Mas isso me faz perguntar, os juros não tenderiam a zero com a multiplicação infinita da quantidade de moeda? Bem, é claro que no equilíbrio geral os juros não são zero, porque as preferências temporais existem no equilíbrio. Mas o que ocorre se o valor nominal do crédito no mercado for expandido infinitamente na convergência com o equilíbrio? Bem, nesse caso como todos os preços vão se expandir infinitamente e o valor real de crédito ofertado não se altera e não se desloca do seu valor de equilíbrio. Mas como a economia do mundo real nunca está em equilíbrio, então o processo competitivo do sistema financeiro gera uma tendência ao aumento nos preços. E nesse mundo em desequilíbrio, a tendência ao aumento nos preços não ocorre simultaneamente e na mesma intensidade em todos os preços, o que significa que os preços relativos das mercadorias mudam, o que significa que uma expansão na quantidade de “moeda de fato” na economia pelo sistema financeiro eleva a quantidade real de crédito no mercado. E conseqüentemente temos uma expansão de crédito causada pela redução no grau de incerteza em relação as possibilidades de saque dos bancos, essa redução causada pelo processo competitivo entre os bancos, que como Hayek afirmou, é um processo de descoberta (ou seja, redução do numero de coisas que é desconhecido).


E assim temos uma conseqüência extremamente maligna do processo competitivo, quando esse processo ocorre no sistema bancário: A expansão de crédito. E essa expansão de crédito ocorre com o tempo. A situação então é a seguinte: Temos os bancos, os bancos gradualmente aprendem a melhorar a eficiência com que eles conseguem utilizar suas reversas, expandindo o crédito, a economia passa a funcionar como que se tivesse ocorrido uma mudança nas preferências temporais dos agentes devido a essa expansão do crédito, o que significa que temos a fase de boom do ciclo de negócios. Mas com o tempo essa fase de boom acaba e a economia entra em crise. Os bancos sofrem corridas bancárias e vão a falência, a economia se descoordena e o processo tem espaço para começar novamente já que a eficiência com que os bancos utilizam suas reservas é menor. Ou seja, o processo coordenativo do mercado quando atua no sistema bancário, e quando ocorre numa situação onde temos um padrão ouro ou qualquer base monetária que não é ajustada de forma a contrabalançar os efeitos da variação (aumento da intensidade) do multiplicador bancário devido ao processo competitivo, leva a ciclos de períodos de relativa coordenação seguidos de períodos de relativa descoodernação do planos dos agentes pelo sistema econômico.

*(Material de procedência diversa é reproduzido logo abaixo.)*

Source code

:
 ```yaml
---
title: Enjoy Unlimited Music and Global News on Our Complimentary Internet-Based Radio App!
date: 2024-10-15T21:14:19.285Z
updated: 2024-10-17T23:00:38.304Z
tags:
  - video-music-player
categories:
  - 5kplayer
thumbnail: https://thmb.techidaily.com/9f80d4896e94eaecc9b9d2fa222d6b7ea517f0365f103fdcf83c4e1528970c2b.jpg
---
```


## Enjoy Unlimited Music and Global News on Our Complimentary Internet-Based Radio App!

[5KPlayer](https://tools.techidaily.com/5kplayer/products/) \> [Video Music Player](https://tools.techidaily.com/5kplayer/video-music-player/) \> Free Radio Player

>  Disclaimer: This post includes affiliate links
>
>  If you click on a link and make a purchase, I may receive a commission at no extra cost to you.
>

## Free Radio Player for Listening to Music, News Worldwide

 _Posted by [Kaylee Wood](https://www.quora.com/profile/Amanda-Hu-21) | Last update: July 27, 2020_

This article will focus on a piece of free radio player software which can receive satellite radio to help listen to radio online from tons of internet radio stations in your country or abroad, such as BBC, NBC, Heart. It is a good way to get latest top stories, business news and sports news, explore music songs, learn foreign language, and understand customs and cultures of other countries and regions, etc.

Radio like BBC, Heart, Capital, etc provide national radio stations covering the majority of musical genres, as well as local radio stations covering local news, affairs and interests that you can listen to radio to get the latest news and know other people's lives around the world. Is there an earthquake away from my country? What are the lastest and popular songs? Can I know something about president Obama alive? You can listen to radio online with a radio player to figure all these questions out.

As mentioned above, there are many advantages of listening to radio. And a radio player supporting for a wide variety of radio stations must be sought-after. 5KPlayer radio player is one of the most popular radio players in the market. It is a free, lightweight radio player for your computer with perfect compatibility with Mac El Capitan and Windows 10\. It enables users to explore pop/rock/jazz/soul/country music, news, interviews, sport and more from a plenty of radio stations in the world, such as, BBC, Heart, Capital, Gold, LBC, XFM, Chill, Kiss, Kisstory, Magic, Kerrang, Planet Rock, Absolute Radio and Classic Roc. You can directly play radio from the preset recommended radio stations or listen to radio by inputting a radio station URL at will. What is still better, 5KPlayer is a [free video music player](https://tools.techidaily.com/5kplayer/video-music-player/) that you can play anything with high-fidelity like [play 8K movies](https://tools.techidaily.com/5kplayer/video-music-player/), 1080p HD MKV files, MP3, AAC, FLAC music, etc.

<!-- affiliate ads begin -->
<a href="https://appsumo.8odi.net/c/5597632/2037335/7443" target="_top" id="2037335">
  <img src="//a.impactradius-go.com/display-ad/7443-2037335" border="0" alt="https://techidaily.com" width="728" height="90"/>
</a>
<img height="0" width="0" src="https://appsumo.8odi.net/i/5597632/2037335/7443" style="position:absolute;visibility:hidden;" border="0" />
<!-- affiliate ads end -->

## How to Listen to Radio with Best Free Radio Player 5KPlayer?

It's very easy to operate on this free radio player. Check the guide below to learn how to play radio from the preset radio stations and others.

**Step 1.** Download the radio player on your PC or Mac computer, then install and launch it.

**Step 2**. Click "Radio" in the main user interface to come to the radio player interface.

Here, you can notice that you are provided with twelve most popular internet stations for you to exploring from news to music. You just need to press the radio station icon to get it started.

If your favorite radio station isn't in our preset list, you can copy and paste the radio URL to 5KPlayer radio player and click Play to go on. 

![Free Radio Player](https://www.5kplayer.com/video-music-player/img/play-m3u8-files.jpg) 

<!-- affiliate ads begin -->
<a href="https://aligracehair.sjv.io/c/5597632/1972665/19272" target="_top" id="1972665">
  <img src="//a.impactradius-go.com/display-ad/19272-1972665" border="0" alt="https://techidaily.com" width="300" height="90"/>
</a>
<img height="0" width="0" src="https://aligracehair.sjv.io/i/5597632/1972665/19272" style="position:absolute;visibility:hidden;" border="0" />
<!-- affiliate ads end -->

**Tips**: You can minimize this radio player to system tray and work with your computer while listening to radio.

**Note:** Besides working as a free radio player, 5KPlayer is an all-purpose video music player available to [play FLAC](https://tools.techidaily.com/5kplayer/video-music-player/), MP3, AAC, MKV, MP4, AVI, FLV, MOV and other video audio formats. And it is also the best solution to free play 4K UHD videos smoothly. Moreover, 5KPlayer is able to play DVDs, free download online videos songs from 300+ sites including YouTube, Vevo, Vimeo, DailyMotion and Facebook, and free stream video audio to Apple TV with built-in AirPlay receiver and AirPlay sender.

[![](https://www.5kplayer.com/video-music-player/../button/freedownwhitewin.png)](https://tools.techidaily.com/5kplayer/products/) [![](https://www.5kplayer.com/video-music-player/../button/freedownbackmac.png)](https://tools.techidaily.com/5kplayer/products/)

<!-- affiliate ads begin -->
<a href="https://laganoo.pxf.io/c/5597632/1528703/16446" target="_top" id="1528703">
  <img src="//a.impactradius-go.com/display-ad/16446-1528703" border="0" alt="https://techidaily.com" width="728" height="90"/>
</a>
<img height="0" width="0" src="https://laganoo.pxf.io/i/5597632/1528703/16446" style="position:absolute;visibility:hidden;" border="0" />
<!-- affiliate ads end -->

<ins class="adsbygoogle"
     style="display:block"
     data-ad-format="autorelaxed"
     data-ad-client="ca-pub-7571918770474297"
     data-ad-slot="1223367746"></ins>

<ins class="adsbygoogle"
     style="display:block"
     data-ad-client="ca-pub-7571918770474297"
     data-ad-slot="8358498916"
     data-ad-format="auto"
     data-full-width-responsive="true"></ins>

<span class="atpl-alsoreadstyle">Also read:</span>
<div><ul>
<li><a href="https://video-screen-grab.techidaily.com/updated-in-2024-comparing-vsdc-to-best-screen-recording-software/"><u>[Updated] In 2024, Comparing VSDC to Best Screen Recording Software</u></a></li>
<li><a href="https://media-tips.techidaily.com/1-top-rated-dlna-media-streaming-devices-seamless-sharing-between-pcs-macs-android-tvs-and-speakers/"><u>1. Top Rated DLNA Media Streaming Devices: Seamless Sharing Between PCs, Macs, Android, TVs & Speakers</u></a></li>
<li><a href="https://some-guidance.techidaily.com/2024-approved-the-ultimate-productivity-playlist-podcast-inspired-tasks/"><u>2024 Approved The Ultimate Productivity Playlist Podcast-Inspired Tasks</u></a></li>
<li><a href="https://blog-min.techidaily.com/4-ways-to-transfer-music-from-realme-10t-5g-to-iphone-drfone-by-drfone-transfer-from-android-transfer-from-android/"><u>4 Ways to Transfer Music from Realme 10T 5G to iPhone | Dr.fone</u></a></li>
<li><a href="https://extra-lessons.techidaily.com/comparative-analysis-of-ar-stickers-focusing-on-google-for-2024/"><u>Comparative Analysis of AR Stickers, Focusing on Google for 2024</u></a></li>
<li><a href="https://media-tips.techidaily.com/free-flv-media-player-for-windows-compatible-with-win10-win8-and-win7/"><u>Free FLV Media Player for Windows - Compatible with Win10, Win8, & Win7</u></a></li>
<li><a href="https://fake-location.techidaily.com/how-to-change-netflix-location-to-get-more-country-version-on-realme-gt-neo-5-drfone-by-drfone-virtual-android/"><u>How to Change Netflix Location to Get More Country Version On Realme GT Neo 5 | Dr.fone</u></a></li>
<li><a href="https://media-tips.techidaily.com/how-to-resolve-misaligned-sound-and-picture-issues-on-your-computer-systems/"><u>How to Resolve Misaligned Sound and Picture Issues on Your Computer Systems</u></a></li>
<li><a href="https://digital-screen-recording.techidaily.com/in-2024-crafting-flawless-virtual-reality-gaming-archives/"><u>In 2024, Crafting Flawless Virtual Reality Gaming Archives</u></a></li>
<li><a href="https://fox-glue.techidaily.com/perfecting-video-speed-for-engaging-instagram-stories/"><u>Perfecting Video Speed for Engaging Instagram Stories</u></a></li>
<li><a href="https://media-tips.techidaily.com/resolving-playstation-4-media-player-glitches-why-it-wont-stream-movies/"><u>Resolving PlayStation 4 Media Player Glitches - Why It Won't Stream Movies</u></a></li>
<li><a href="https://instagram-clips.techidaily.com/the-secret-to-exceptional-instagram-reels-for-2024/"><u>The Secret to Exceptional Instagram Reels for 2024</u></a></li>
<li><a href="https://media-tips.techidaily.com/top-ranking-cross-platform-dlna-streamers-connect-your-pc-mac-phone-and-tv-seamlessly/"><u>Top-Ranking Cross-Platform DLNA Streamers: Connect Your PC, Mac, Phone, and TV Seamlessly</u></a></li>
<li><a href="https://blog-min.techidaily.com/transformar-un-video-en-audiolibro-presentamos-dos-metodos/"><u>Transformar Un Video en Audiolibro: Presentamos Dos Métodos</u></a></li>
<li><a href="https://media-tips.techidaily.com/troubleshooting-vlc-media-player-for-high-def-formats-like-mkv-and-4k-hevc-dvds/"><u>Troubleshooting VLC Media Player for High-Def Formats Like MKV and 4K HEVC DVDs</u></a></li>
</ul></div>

Mas como que poderíamos evitar o ciclo de negócios? Como os agentes preferem estar coordenados do que estar descoordenados, então existe um potencial de demanda por um sistema monetário superior ao padrão ouro, ou seja, coordenar melhor os planos dos agentes é uma possibilidade de lucro não explorada (na verdade, todas as possibilidades de lucro são modificações nos planos dos agentes para que eles se tornem mais coordenados). E por essa razão o processo de mercado vai tender a formar um mercado por moedas, que vai controlar a emissão de base monetária para contrabalançar os efeitos negativos do aumento na oferta de moeda no sistema financeiro causado pelo processo de competição entre os bancos.

3 comentários:

Juliano Torres disse...

Fenomenal! Como eu vivo dizendo, a 6a geração da EA é brasileira.

Mike disse...

"Bem, é claro que no equilíbrio geral os juros não são zero, porque as preferências temporais existem no equilíbrio. "

Estou em duvida quanto a isso. Acho que li no capitulo O MERCADO de Ação Humana, que o juro tenderia a zero numa situação de equilibrio perfeito. Poderia confirmar? Vou pesquisar p/ me certificar.

Quanto ao resto do texto, excelente. Este blog ja esta nos meus favoritos!

Rafael Guthmann disse...

Mike, os juros no equilíbrio são determinados pelas preferências temporais. Já no mercado dinâmico em desequilíbrio, os juros tendem a se aproximar dos juros de equilíbrio.

A teoria que diz que os juros de equilíbrio seriam zero é a teoria keynesiana, que diz que os juros são um fenômeno puramente monetário. Mas na teoria neoclássica e austriaca, os juros existem no equilíbrio, e são determinados pela taxa de desconto intertemporal dos agentes.